Chappy grew up in said 3 gallon, but i got annoyed with how hard it is to handle. so i gave it to my brother for his newest Veil, Wheatly. xD now HE has to deal with how awkward it is. >:3


----------



## Punki (Apr 30, 2011)

I love my male but hes my first and special but i know id rather have females then males if something ever happened to him. In my experiences they are more active, curious, lively, silly, and put a smile on my face often. My first girl was pretty in her own way, a pearly white body with red and white striped fins. So little, cute and crazy. I got a new girl a week ago and i think shes the prettiest betta ive ever seen in a petstore, male or female! They definatly make up for their lack of finnage with personality 








Id say to find one that catches your eye, has a bit of color, and hope for a bloom of colors once cared for, but really, their cute to watch


----------



## BrookeGrace (Apr 28, 2011)

^^ She's so cute! Beautiful colors and fins. :-D


----------



## bahamut285 (Dec 10, 2010)

I am loving all the cute pictures of gorgeous ladies!


----------



## Sakura8 (May 12, 2011)

bahamut285 said:


> I am loving all the cute pictures of gorgeous ladies!
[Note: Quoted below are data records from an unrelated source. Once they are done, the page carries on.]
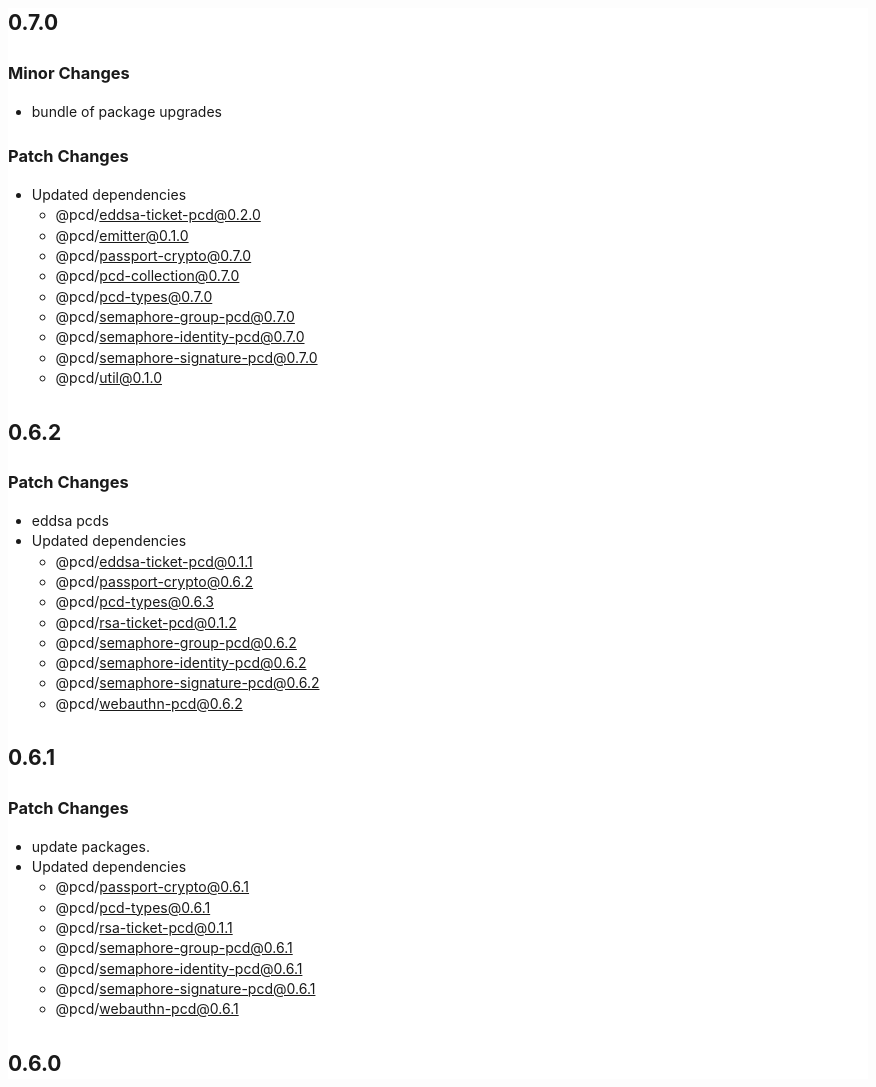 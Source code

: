 ## 0.7.0

### Minor Changes

- bundle of package upgrades

### Patch Changes

- Updated dependencies
  - @pcd/eddsa-ticket-pcd@0.2.0
  - @pcd/emitter@0.1.0
  - @pcd/passport-crypto@0.7.0
  - @pcd/pcd-collection@0.7.0
  - @pcd/pcd-types@0.7.0
  - @pcd/semaphore-group-pcd@0.7.0
  - @pcd/semaphore-identity-pcd@0.7.0
  - @pcd/semaphore-signature-pcd@0.7.0
  - @pcd/util@0.1.0

## 0.6.2

### Patch Changes

- eddsa pcds
- Updated dependencies
  - @pcd/eddsa-ticket-pcd@0.1.1
  - @pcd/passport-crypto@0.6.2
  - @pcd/pcd-types@0.6.3
  - @pcd/rsa-ticket-pcd@0.1.2
  - @pcd/semaphore-group-pcd@0.6.2
  - @pcd/semaphore-identity-pcd@0.6.2
  - @pcd/semaphore-signature-pcd@0.6.2
  - @pcd/webauthn-pcd@0.6.2

## 0.6.1

### Patch Changes

- update packages.
- Updated dependencies
  - @pcd/passport-crypto@0.6.1
  - @pcd/pcd-types@0.6.1
  - @pcd/rsa-ticket-pcd@0.1.1
  - @pcd/semaphore-group-pcd@0.6.1
  - @pcd/semaphore-identity-pcd@0.6.1
  - @pcd/semaphore-signature-pcd@0.6.1
  - @pcd/webauthn-pcd@0.6.1

## 0.6.0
Yup, it's a betta girl pinup fest.  So many pretty girls, my poor thing looks drab because she's in a barebottom tank with no light and only one plant. *making excuses* I love the girls with lots of blue and green in them, they're lovely and very vibrant. With lots of plants behind them, they positively shimmer.


----------



## sunnydawnie (Apr 27, 2011)

Sakura8 said:


> Yup, it's a betta girl pinup fest.


HA ! That's a good one Sakura !

Here's my girl Jewel. She has just as much personality as my male. She wags her tail at me like a dog looking at a treat when I hold her pellet at feeding time. She watches what I do and takes interest in what's going on around her.

Here is Jewel:


----------



## Sakura8 (May 12, 2011)

They're so cute they way they look at you with their little pectoral fins flipping away so fast, almost like hummingbird wings. The coloring on my girl isn't the best it could be right now but more and more I'm learning to appreciate the subtle beauty in her shorter fins.


----------



## Dragonlady (Nov 29, 2010)

Female bettas are just as awesome as the males, IMO. High contrast marble females are my favorites. Here is a healthy 11 week old female I raised. I thought about selling her, but I want to see how her finnage develops.











And here is a young
blue Cambodian female.


----------



## Tisia (Mar 15, 2011)

if you decide you don't want that first girl after all, I want her so bad! lol


----------



## Here Fishy Fishy Fishy (Oct 29, 2010)

I've never kept a male betta, although I've admired many of them.

I think the girls are very beautiful in their own right. They're usually way cheaper than the males, can tolerate a current, and the best part of all... you can keep them together in a sorority, and learn about their behaviors and social structure. 

Yes, squabbles take place in sorority. I keep a couple 'time out' netted fry savers around, and a QT tank at the ready in case of open warfare. 

But the girls also have their sweet moments, when they curl up together to sleep or show their affection for each other. 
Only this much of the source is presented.